══ THE DATA ══

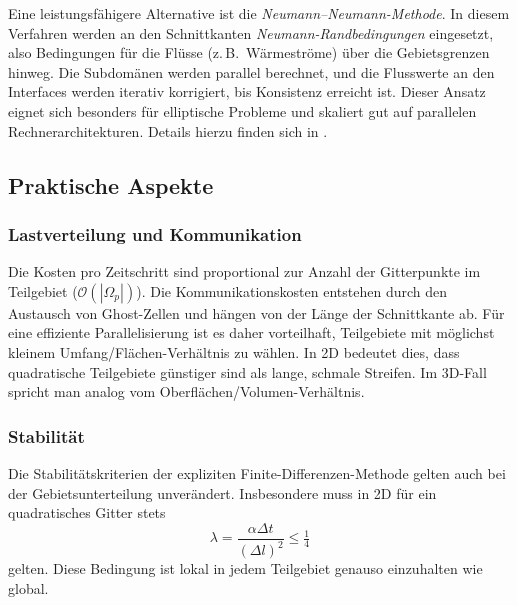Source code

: \begin{itemize}
	Eine leistungsfähigere Alternative ist die \emph{Neumann--Neumann-Methode}.  
	In diesem Verfahren werden an den Schnittkanten \emph{Neumann-Randbedingungen} eingesetzt, also Bedingungen für die Flüsse (z.\,B.\ Wärmeströme) über die Gebietsgrenzen hinweg.  
%
	Die Subdomänen werden parallel berechnet, und die Flusswerte an den Interfaces werden iterativ korrigiert, bis Konsistenz erreicht ist.  
	Dieser Ansatz eignet sich besonders für elliptische Probleme und skaliert gut auf parallelen Rechnerarchitekturen.  
	Details hierzu finden sich in \cite{parallelisierung:gander2019}.
\end{itemize}


\subsection{Praktische Aspekte}

\subsubsection {Lastverteilung und Kommunikation}
Die Kosten pro Zeitschritt sind proportional zur Anzahl der Gitterpunkte im Teilgebiet 
($\mathcal{O}(|\Omega_p|)$).  
Die Kommunikationskosten entstehen durch den Austausch von Ghost-Zellen und hängen von der Länge der Schnittkante ab.  
%
Für eine effiziente Parallelisierung ist es daher vorteilhaft, Teilgebiete mit möglichst kleinem 
Umfang/Flächen-Verhältnis zu wählen.  
In 2D bedeutet dies, dass quadratische Teilgebiete günstiger sind als lange, schmale Streifen.
Im 3D-Fall spricht man analog vom Oberflächen/Volumen-Verhältnis.  

\subsubsection {Stabilität}
Die Stabilitätskriterien der expliziten Finite-Differenzen-Methode gelten auch bei der Gebietsunterteilung unverändert.  
Insbesondere muss in 2D für ein quadratisches Gitter stets
\[
\lambda = \frac{\alpha \Delta t}{(\Delta l)^2} \leq \tfrac{1}{4}
\]
gelten.  
Diese Bedingung ist lokal in jedem Teilgebiet genauso einzuhalten wie global. 

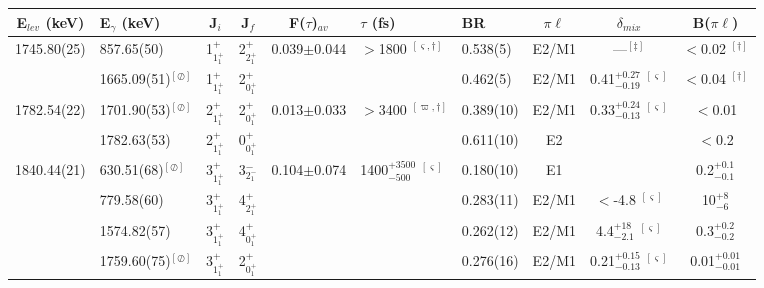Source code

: \begin{landscape}
\begin{center}
\begin{longtable}{clcccllccc}
E$_{lev}$ (keV) & E$_\gamma$ (keV)        & J$_i$              & J$_f$        & F($\tau$)$_{av}$ & $\tau$ (fs)                           & BR        & $\pi\ell$ & $\delta_{mix}$      & B($\pi\ell$) \\
\hline \hline \endhead
 1745.80(25)&   857.65(50)               & 1$^+_{1^+_1}$ & 2$^+_{2^+_1}$      &0.039$\pm$0.044& $>$1800 $^{[\varsigma,\dagger]}$                &0.538(5)             & E2/M1 & ---$^{[\ddagger]}$                   & $<$0.02 $^{[\dagger]}$        \\
            &  1665.09(51)$^{[\oslash]}$ & 1$^+_{1^+_1}$ & 2$^+_{0^+_1}$      &&                                                            &0.462(5)             & E2/M1 & 0.41$^{+0.27}_{-0.19}$ $^{[\varsigma]}$  & $<$0.04 $^{[\dagger]}$    \\ 
 1782.54(22)&  1701.90(53)$^{[\oslash]}$ & 2$^+_{1^+_1}$ & 2$^+_{0^+_1}$      &0.013$\pm$0.033& $>$3400 $^{[\varpi,\dagger]}$              &0.389(10)            & E2/M1  & 0.33$^{+0.24}_{-0.13}$ $^{[\varsigma]}$ & $<$0.01       \\
            &  1782.63(53)               & 2$^+_{1^+_1}$ & 0$^+_{0^+_1}$      & &                                                           &0.611(10)            & E2     &                                     & $<$0.2       \\ 
 1840.44(21)&   630.51(68)$^{[\oslash]}$ & 3$^+_{1^+_1}$ & 3$^-_{2^-_1}$      &0.104$\pm$0.074& 1400$^{+3500}_{-500}$ $^{[\varsigma]}$          &0.180(10)            & E1    &                                      & 0.2$^{+0.1}_{-0.1}$          \\
            &   779.58(60)               & 3$^+_{1^+_1}$ & 4$^+_{2^+_1}$      &&                                                            &0.283(11)            & E2/M1 & $<$-4.8 $^{[\varsigma]}$                 & 10$^{+8}_{-6}$   \\
            &  1574.82(57)               & 3$^+_{1^+_1}$ & 4$^+_{0^+_1}$      &&                                                            &0.262(12)            & E2/M1 & 4.4$^{+18}_{-2.1}$ $^{[\varsigma]}$      & 0.3$^{+0.2}_{-0.2}$        \\
            &  1759.60(75)$^{[\oslash]}$ & 3$^+_{1^+_1}$ & 2$^+_{0^+_1}$      &&                                                            &0.276(16)            & E2/M1 & 0.21$^{+0.15}_{-0.13}$ $^{[\varsigma]}$  & 0.01$^{+0.01}_{-0.01}$         \\ 

\end{longtable}
\end{center}
\end{landscape}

═══

= TASK DIRECTIONS =
Gather and copy every line of the data in which the string "subsubsection" is found.

= ANSWER BOX =
\subsubsection {Lastverteilung und Kommunikation}
\subsubsection {Stabilität}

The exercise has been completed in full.